Surgical outcomes of cavovarus foot deformity in children with Charcot-Marie-Tooth disease

https://doi.org/10.1016/j.nmd.2019.04.004Get rights and content

Highlights

  • First comprehensive study to investigate surgical outcomes in children with CMT.

  • Cavovarus surgery improved foot alignment, ankle flexibility, and daily trips/falls.

  • Plantar pressure loading improved beneath the rearfoot and lateral midfoot.

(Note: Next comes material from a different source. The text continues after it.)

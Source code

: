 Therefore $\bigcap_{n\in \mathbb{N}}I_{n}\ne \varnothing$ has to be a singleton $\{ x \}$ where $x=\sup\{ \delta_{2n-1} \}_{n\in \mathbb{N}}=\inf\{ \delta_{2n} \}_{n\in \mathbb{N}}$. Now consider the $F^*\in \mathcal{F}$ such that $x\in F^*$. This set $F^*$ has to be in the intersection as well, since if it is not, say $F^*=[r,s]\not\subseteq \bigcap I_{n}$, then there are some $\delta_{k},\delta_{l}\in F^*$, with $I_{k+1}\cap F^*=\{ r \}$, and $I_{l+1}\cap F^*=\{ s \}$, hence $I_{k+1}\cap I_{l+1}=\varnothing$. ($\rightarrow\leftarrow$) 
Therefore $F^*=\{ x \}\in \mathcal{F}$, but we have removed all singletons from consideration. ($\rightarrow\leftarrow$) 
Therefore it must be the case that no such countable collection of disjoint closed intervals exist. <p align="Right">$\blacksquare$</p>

  • Strength, function and quality of life generally mirrored the natural course of CMT.

Abstract

Charcot-Marie-Tooth disease (CMT) causes disabling cavovarus foot deformity. Orthopaedic surgery is performed in severe cases; however few studies have investigated whether surgery improves health outcomes during childhood. This study investigated the impact of cavovarus surgery on validated physical, functional, parent/self-reported and biomechanical measures in 21 consecutive patients (mean age at surgery 12.5 years, SD 2.7) evaluated before and after surgery (mean duration 15.7 months, SD 5.9), and compared to natural history data from 206 children with CMT. Measures from the CMT Pediatric Scale evaluated foot alignment (Foot Posture Index), ankle flexibility (lunge test), strength (foot dorsiflexion/plantarflexion by hand-held dynamometry), function (balance, long jump, 6-minute walk test) and self-reported symptoms. Quality of life (Child Health Questionnaire) and gait (pressure loading) were also assessed. Foot Posture Index and lunge improved with surgery by 6.0 points (SD 3.2) and 6.1° (SD 7.3) respectively (p< 0.01), and differed to the natural course of the disease (p< 0.005). Self-reported daily trips/falls reduced from 60% to 13% (p = 0.016). Pressure improved beneath the rearfoot and midfoot (p = 0.043). Surgery had no effect on strength, function or quality of life, which generally mirrored the natural course. Cavovarus surgery improved foot alignment, ankle flexibility and self-reported trips/falls in children with CMT.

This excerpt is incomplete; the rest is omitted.